Organisations underestimate the importance of securing mobile devices, oblivious to the potential security risks that these small devices can have on their IT environments. If businesses ignore the security implications of not securing handheld devices adequately within the enterprise, they risk exposing sensitive data to hackers.

Paul Butler
Principal services consultant Altiris

Spam police

Consumers have had enough of irrelevant promotions landing in their inbox.

In this multimedia age, too many companies are still shamelessly targeting people in a blanket fashion. Government intervention is urgently needed to prevent this from spiralling out of control. Unless action is taken, companies run the risk of losing vital customers.

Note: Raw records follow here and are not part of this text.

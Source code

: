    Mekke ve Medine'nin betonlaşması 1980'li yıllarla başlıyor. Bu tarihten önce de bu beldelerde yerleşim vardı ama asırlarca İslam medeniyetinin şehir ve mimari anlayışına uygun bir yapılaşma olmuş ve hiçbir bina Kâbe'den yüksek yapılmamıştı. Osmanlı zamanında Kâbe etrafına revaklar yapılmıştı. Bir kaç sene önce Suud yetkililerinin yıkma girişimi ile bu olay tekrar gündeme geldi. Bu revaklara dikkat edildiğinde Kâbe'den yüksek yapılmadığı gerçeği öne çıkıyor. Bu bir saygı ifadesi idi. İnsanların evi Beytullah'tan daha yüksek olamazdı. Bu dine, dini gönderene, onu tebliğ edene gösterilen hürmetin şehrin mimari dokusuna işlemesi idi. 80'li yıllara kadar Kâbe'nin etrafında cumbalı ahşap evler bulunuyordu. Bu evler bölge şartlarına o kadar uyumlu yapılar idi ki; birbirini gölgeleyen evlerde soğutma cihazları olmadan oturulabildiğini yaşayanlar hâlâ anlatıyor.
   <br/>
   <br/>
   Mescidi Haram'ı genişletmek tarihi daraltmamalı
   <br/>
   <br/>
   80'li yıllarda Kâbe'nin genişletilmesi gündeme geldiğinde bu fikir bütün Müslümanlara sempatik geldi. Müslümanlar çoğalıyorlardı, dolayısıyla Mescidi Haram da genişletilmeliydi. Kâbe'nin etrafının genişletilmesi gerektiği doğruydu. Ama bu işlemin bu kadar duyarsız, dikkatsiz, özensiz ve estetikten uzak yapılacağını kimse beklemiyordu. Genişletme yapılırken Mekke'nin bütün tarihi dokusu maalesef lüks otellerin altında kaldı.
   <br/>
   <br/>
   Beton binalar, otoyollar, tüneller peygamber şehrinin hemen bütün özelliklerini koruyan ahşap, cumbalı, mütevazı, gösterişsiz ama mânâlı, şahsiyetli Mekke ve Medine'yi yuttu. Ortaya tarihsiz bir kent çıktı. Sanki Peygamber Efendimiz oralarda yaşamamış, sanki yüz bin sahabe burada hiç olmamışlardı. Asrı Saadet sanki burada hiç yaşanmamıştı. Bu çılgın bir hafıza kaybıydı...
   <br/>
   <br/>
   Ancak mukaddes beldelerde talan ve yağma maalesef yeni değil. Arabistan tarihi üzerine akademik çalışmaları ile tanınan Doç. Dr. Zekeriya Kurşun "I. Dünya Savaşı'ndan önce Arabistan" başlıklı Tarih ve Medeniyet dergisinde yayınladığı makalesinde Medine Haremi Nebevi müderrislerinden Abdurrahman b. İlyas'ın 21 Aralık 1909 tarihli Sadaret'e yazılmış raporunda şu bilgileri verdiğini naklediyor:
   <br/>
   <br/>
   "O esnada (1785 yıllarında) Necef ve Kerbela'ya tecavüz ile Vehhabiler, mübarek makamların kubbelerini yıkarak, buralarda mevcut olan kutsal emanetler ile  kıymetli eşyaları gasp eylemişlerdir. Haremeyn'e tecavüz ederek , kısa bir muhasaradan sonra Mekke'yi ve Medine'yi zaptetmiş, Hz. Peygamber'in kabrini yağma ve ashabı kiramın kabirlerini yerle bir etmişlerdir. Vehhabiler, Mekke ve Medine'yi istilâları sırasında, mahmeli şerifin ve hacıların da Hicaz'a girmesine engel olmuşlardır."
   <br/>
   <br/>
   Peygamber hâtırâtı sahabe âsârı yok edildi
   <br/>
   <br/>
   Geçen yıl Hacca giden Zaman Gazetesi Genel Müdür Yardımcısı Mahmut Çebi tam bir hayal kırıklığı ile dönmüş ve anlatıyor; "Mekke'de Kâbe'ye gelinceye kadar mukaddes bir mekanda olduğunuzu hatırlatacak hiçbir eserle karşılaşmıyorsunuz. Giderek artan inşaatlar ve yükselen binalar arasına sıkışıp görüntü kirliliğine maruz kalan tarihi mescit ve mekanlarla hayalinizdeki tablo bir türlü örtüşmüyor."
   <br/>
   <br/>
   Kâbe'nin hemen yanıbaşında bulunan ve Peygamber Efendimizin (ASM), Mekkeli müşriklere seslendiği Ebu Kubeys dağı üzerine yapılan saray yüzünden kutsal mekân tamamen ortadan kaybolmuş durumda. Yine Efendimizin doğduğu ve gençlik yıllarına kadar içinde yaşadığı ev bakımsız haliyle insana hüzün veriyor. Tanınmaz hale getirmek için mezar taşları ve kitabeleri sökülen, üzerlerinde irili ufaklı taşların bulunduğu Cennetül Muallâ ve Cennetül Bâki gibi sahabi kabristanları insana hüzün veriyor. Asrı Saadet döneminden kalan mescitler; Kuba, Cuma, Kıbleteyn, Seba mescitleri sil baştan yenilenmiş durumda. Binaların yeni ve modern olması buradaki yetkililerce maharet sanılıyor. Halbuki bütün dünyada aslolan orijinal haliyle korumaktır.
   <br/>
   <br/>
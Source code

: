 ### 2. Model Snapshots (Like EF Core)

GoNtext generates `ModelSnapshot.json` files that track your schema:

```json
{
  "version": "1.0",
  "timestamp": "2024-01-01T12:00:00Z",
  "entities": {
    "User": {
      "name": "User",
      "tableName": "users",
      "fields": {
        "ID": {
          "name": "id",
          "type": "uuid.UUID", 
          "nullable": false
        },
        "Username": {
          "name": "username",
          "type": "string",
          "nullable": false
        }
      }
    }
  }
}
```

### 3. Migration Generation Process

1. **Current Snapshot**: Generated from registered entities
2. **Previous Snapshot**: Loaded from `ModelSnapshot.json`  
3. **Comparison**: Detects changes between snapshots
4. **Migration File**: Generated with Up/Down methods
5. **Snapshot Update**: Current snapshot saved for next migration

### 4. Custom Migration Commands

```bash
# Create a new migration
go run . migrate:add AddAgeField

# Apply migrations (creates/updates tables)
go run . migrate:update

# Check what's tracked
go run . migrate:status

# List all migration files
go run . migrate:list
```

A ‘marketing czar' should be appointed to front a government-backed Ofmark body which would properly audit direct marketing campaigns. If these steps are put in place, targeted campaigns will result in more efficient use of marketing budgets. Not only will this lead to more satisfied customers, but companies will be able to prove the return on investment and justify marketing spend to the board.

Colin Shearer
Vice president of marketing SPSS UK

High fibre diet

High-profile security breaches, such as the intruder in Channel 4's Big Brother enclosure and attempts to scale the walls surrounding Buckingham Palace, not only encouraged more businesses to consider potential threats, but have also highlighted the debate surrounding intrusion detection techniques, questioning how important building this level of security is.

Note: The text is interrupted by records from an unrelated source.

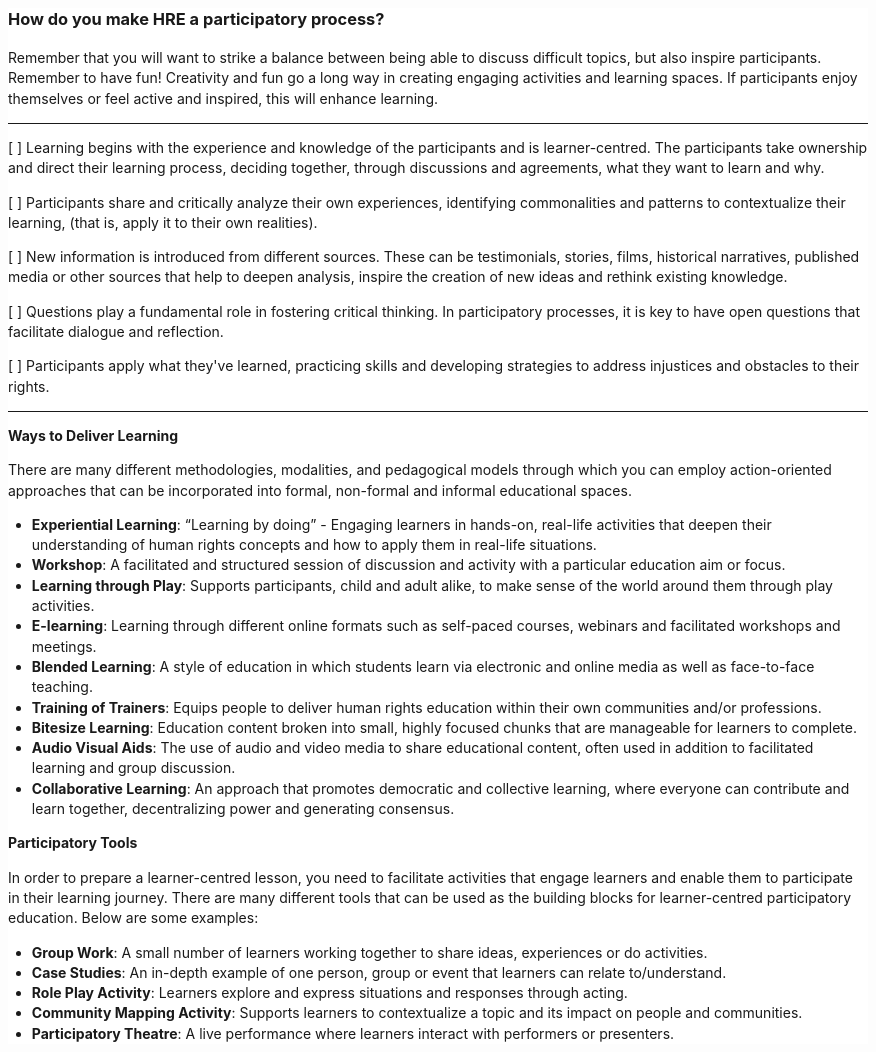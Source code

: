 ### How do you make HRE a participatory process?
Remember that you will want to strike a balance between being able to discuss difficult topics, but also inspire participants. Remember to have fun! Creativity and fun go a long way in creating engaging activities and learning spaces. If participants enjoy themselves or feel active and inspired, this will enhance learning.

---

[ ] Learning begins with the experience and knowledge of the participants and is learner-centred. The participants take ownership and direct their learning process, deciding together, through discussions and agreements, what they want to learn and why. 

[ ] Participants share and critically analyze their own experiences, identifying commonalities and patterns to contextualize their learning, (that is, apply it to their own realities). 

[ ] New information is introduced from different sources. These can be testimonials, stories, films, historical narratives, published media or other sources that help to deepen analysis, inspire the creation of new ideas and rethink existing knowledge.  

[ ] Questions play a fundamental role in fostering critical thinking. In participatory processes, it is key to have open questions that facilitate dialogue and reflection.

[ ] Participants apply what they've learned, practicing skills and developing strategies to address injustices and obstacles to their rights.

---

**Ways to Deliver Learning**

There are many different methodologies, modalities, and pedagogical models through which you can employ action-oriented approaches that can be incorporated into formal, non-formal and informal educational spaces.
- **Experiential Learning**: “Learning by doing” - Engaging learners in hands-on, real-life activities that deepen their understanding of human rights concepts and how to apply them in real-life situations.
- **Workshop**: A facilitated and structured session of discussion and activity with a particular education aim or focus.
- **Learning through Play**: Supports participants, child and adult alike, to make sense of the world around them through play activities.
- **E-learning**: Learning through different online formats such as self-paced courses, webinars and facilitated workshops and meetings.
- **Blended Learning**: A style of education in which students learn via electronic and online media as well as face-to-face teaching.
- **Training of Trainers**: Equips people to deliver human rights education within their own communities and/or professions.
- **Bitesize Learning**: Education content broken into small, highly focused chunks that are manageable for learners to complete.
- **Audio Visual Aids**: The use of audio and video media to share educational content, often used in addition to facilitated learning and group discussion.
- **Collaborative Learning**: An approach that promotes democratic and collective learning, where everyone can contribute and learn together, decentralizing power and generating consensus. 

**Participatory Tools** 

In order to prepare a learner-centred lesson, you need to facilitate activities that engage learners and enable them to participate in their learning journey. There are many different tools that can be used as the building blocks for learner-centred participatory education. Below are some examples:
- **Group Work**: A small number of learners working together to share ideas, experiences or do activities.
- **Case Studies**: An in-depth example of one person, group or event that learners can relate to/understand.
- **Role Play Activity**: Learners explore and express situations and responses through acting.
- **Community Mapping Activity**: Supports learners to contextualize a topic and its impact on people and communities.
- **Participatory Theatre**: A live performance where learners interact with performers or presenters.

Although these high-profile cases of intrusion are not commonplace in an every day business environment, the threat of someone tapping into a building's communication's lines is a serious and very realistic issue. Whereas an intruder trying to break into an establishment may be picked up on CCTV or by a security guard, someone tapping a phone line may be harder to detect and may go unnoticed.

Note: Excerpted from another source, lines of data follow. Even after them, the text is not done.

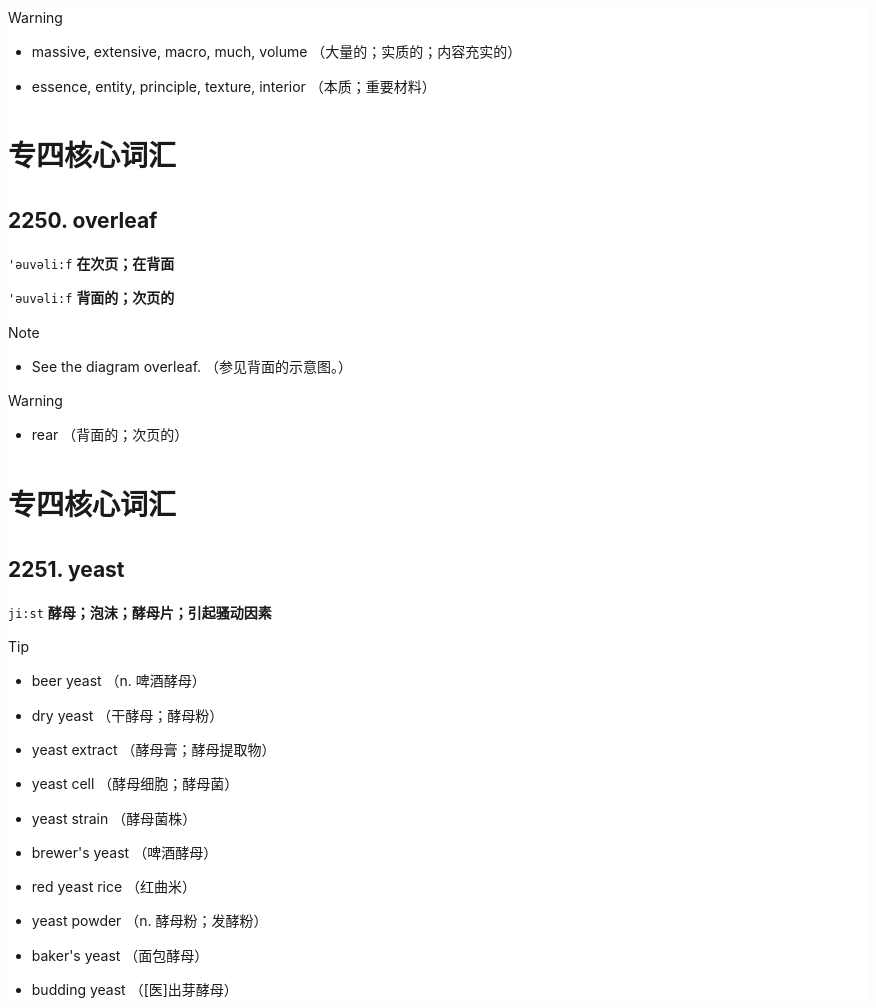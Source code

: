 > [!WARNING]
>
> - massive, extensive, macro, much, volume （大量的；实质的；内容充实的）
>
> - essence, entity, principle, texture, interior （本质；重要材料）
>

# 专四核心词汇

## 2250. overleaf

`'əuvəli:f`  **在次页；在背面**

`'əuvəli:f`  **背面的；次页的**

> [!NOTE]
>
> - See the diagram overleaf. （参见背面的示意图。）
>

> [!WARNING]
>
> - rear （背面的；次页的）
>

# 专四核心词汇

## 2251. yeast

`ji:st`  **酵母；泡沫；酵母片；引起骚动因素**

> [!TIP]
>
> - beer yeast （n. 啤酒酵母）
>
> - dry yeast （干酵母；酵母粉）
>
> - yeast extract （酵母膏；酵母提取物）
>
> - yeast cell （酵母细胞；酵母菌）
>
> - yeast strain （酵母菌株）
>
> - brewer's yeast （啤酒酵母）
>
> - red yeast rice （红曲米）
>
> - yeast powder （n. 酵母粉；发酵粉）
>
> - baker's yeast （面包酵母）
>
> - budding yeast （[医]出芽酵母）
>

Just because a cable is laid underground does not mean it is impervious to risk. For example, many businesses fail to recognise manhole covers as being a serious threat to building security and information integrity.

Businesses have measures in place to make emails and information secure once they have entered the building but surely these measures should be taken into account as information comes into and goes out of the building too?

Phillip Coombes
Managing director Fibre Technologies

Protective measures

As you acknowledged in your Effective IT 2005 report, UK businesses are impeding – not assisting – people in their work because of the lack of integration and coordination between IT systems, tools, policies and procedures.

Out of the thousands of organisations that provide Internet access and email in the workplace, many fail to implement proper controls and security to manage how employees use the systems. Many companies find information security (IS) a distraction and hope they can get away with avoiding having to do anything while concentrating on the day-to-day business. Then there are those companies that believe a quick technology fix is all they need to banish Internet threats forever. Both types are kidding themselves and by not taking the situation seriously they open themselves up to serious repercussions.

If companies are to avoid being subject to potential security vulnerabilities and instead provide resourceful and effective communication and information tools there are some simple steps to take.

All companies must have Acceptable Use Policies in place to govern how Internet and email resources are used, and it's advisable to implement technology to enforce these policies.

In addition to these measures, it is advised that ongoing user education to make staff aware of the specific security threats they are likely to face will be a significant boost to any company's security. Simply providing details on the risks that we face every day and how computer users can help avoid them would be a strong foundation for both policy and technology to be built upon. Furthermore, it gives an employer the opportunity to inform staff of new threats such as spyware, phishing attacks, evil-twin hot spots and so on.

Taking this three-pronged approach which integrates policy, education and technology is the only way that employees, networks and the business itself will be fully protected from threats to security and productivity. Internet and email are undoubtedly integral parts of business communication and efficiency but they will only be effective if employers realise their responsibility to manage use of the systems from the outset.

Steve Purdham
CEO SurfControl